[Document images with source code]
• • • •

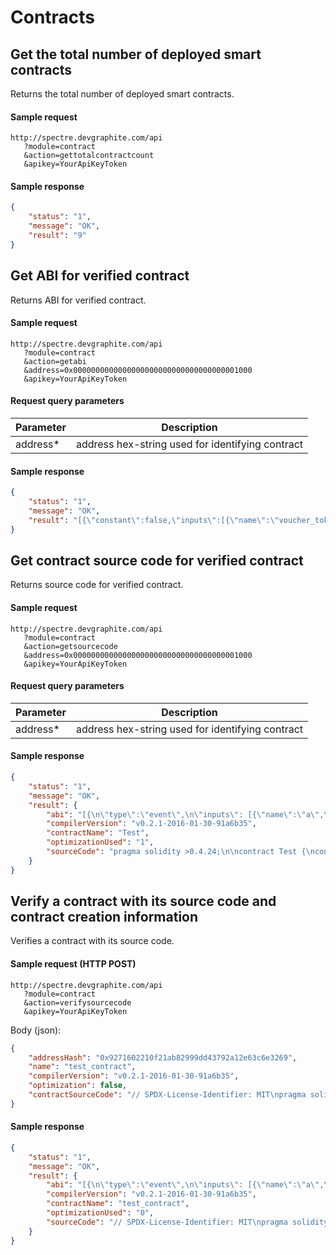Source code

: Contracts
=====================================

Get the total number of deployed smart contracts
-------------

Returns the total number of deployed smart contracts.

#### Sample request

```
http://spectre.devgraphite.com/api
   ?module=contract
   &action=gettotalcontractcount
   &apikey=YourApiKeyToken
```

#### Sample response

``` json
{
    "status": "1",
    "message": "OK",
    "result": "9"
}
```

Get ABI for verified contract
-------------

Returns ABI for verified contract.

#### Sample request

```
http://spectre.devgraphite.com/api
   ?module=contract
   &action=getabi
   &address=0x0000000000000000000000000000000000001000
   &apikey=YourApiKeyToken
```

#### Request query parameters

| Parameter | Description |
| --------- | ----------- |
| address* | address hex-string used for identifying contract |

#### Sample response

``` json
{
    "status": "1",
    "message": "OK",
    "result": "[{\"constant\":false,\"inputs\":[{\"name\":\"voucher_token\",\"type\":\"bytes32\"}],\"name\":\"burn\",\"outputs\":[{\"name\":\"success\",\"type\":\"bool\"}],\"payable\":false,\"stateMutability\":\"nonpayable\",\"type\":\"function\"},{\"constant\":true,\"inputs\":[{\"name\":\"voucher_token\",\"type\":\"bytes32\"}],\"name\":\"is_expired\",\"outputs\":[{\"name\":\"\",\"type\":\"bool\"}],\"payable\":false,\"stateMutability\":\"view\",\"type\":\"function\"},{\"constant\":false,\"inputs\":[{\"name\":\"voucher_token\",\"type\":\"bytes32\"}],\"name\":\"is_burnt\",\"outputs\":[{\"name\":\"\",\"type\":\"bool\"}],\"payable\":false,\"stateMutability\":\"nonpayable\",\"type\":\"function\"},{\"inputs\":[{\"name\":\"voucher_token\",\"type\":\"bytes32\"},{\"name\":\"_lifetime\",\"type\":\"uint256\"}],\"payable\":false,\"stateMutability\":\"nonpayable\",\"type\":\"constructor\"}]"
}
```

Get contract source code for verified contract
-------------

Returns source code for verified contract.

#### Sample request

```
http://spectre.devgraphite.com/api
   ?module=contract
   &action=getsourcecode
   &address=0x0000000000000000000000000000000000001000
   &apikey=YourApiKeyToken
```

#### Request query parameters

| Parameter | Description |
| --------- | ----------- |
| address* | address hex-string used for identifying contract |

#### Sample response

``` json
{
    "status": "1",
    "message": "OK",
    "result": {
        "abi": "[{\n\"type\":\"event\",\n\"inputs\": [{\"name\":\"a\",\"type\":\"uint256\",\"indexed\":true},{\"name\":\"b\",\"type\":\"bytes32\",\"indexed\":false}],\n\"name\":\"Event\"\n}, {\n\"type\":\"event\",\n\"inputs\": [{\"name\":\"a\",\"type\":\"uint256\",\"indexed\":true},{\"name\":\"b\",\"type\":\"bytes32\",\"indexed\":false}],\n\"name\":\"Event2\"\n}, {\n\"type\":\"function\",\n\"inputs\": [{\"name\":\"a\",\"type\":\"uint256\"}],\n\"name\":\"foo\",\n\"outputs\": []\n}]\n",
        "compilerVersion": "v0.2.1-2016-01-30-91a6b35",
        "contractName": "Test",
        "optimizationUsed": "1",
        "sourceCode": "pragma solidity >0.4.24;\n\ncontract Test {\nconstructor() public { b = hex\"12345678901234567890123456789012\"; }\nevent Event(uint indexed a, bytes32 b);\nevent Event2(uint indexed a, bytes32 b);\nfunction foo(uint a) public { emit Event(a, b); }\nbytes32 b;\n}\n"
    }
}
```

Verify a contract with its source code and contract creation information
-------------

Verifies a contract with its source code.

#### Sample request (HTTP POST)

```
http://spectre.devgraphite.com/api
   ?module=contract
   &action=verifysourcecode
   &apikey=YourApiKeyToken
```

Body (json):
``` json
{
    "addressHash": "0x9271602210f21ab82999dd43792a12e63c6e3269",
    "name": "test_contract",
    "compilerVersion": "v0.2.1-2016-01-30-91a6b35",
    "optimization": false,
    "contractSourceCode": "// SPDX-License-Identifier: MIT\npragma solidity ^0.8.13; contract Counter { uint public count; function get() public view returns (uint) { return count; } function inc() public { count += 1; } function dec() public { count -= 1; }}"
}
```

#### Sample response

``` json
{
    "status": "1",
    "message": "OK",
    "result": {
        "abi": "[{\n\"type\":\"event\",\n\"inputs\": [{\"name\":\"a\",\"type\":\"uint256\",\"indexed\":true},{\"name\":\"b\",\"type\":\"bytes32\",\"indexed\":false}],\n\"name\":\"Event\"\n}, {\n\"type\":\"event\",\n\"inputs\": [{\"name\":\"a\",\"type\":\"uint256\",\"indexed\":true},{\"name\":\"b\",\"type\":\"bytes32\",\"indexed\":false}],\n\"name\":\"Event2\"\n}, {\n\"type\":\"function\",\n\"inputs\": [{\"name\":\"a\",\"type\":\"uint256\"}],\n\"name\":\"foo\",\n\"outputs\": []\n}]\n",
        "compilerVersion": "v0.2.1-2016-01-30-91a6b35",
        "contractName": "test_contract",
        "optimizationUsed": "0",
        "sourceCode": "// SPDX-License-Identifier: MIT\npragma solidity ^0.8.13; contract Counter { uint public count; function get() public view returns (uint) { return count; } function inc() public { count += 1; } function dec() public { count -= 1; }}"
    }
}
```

• • • •

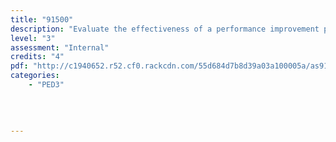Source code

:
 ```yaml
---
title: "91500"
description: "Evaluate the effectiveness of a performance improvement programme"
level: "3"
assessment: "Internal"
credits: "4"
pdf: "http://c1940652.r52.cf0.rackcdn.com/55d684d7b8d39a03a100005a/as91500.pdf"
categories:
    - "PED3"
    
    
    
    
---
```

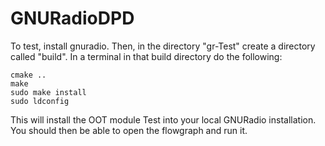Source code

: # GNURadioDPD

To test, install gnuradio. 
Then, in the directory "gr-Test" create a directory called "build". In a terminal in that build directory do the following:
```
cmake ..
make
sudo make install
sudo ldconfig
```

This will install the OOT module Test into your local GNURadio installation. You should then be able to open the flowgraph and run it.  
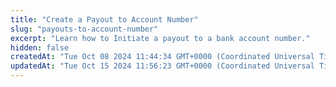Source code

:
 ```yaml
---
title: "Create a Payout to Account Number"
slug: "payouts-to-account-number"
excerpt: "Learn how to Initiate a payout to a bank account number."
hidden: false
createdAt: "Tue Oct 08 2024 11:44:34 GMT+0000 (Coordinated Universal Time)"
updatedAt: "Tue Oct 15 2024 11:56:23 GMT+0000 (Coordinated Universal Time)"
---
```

• • • •

### DIRECTIONS FOR THIS TASK
Wherever a line in the records contains the word "contractName", copy that line.

### PROBLEM SOLUTION
        "contractName": "Test",
        "contractName": "test_contract",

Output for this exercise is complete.